Dan Fox is a writer and musician based in the US. Limbo is an essay on getting by when you can't get along, it is a reflection rooted in the experience of writers block. The essay takes the form of a series of fragments on limbo, its etymology and cultural associations. Fox shows limbo, a state of in-betweenness, as inextricably linked to water. Fluid and defying fixed borders. Connecting it to memory, of the Middle Passage that literally gave rise to limbo music and dance, as well as present day cargo shipping.
This investigation in my thought is closely associated to Tabita Rezaire's work in its discussion of water as an archive, retainer of memory. Additionally, I think there is something for me in the fragment like manner in which this book is composed, even though I think it could have been a little more tightly strung together at times. It was extremely thought provocative and in a lot of ways set the direction towards this thesis without me realising.
4. Geuze, A. & Koekebakker, O. (2005). The Flood : 2nd International Architecture Biennale Rotterdam ; catalogue ; [26 mei - 26 juni 2005]. Rotterdam: Internationale Architectuur Biënnale.

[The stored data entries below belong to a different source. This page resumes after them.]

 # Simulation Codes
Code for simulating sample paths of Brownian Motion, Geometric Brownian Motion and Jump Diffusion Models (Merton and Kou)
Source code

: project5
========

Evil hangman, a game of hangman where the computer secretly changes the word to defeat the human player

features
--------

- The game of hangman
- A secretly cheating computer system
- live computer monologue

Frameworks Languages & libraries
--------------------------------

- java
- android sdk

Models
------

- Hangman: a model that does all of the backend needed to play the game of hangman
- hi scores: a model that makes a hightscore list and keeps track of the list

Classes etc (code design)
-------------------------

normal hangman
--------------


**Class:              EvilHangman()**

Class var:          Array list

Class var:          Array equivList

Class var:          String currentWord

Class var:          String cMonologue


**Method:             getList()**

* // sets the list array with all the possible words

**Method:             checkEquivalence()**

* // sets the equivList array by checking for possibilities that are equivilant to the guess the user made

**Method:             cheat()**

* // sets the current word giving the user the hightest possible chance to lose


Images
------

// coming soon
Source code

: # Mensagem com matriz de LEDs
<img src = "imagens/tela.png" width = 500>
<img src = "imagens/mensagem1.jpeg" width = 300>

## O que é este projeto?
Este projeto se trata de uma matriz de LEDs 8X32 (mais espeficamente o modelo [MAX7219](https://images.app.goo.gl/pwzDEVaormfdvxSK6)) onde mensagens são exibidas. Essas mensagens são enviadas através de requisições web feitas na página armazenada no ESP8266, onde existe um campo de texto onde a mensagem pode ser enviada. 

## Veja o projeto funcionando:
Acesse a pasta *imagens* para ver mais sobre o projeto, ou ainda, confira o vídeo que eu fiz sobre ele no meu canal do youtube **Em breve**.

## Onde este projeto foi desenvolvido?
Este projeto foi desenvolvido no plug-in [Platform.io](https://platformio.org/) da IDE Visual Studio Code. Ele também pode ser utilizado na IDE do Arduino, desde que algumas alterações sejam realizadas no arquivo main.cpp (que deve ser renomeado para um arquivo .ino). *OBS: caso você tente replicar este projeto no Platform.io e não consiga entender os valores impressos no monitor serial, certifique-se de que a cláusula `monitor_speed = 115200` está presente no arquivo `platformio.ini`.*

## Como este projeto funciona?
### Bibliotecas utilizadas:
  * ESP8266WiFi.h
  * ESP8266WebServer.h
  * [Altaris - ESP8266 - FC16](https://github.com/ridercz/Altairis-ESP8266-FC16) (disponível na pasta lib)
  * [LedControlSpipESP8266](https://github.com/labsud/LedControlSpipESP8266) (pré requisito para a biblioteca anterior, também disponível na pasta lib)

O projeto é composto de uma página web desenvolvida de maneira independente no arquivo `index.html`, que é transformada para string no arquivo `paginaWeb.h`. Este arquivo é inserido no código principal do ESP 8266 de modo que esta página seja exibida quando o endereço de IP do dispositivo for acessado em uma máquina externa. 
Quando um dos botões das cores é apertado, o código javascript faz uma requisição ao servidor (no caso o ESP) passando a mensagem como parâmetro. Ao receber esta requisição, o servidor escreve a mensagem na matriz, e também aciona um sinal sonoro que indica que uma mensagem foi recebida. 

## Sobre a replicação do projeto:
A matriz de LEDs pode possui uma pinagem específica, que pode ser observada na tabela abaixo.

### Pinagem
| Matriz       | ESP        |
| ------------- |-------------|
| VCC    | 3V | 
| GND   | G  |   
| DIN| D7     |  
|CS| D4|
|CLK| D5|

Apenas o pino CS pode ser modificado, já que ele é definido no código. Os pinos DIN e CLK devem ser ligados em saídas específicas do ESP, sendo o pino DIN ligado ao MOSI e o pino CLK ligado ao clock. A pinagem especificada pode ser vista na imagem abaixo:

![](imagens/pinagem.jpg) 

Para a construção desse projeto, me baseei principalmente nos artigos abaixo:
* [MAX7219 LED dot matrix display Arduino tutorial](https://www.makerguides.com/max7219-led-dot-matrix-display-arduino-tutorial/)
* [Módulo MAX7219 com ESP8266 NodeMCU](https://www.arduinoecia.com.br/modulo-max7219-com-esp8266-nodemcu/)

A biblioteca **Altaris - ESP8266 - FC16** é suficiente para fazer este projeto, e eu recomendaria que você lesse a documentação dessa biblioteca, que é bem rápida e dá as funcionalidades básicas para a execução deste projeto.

This book is the catalogue of the 2nd International architecture biennale in Rotterdam. This biennale focussed on the relationship between water and urban design in Rotterdam and other places in the world. This book gives quite a good timeline of the relationship of The Netherlands (built) environment to water. I don't think this book really provides such a critical view on this timeline and the implications of the Dutch use and abuse of water as an infrastructure. Talking about colonialism for example only within a specifically Dutch context where business owners are buying up newly formed land from farmers, driving them out of their homes. But maybe this book is precisely for this reason interesting to me, it is provocative. I see a lot of things to add and see some of the tangents of this book as in line with dominant conceptions within Dutch national imaginaries as related to the origin story it tells itself about itself. This book will be very useful for the first chapter of the thesis.
5. Sparkly Kat, A. (2021). Post-colonial Astrology: Reading the Planets through Capital, Power and Labour.
Sparkly Kat investigates western astrology through studying the etymology of the 7 most important planets. They unveil Western astrology, as an "anachronistic archive", a myth-making machine used to underpin racism and white supremacy. It is a language saturated with romanticised images of Greco-Roman times. The West tries to revive itself again and again through these idealised images of Greece and Rome and a "claimed" Roman genealogy. In other words, the storytelling of these ideals still reinforces Western political ideals.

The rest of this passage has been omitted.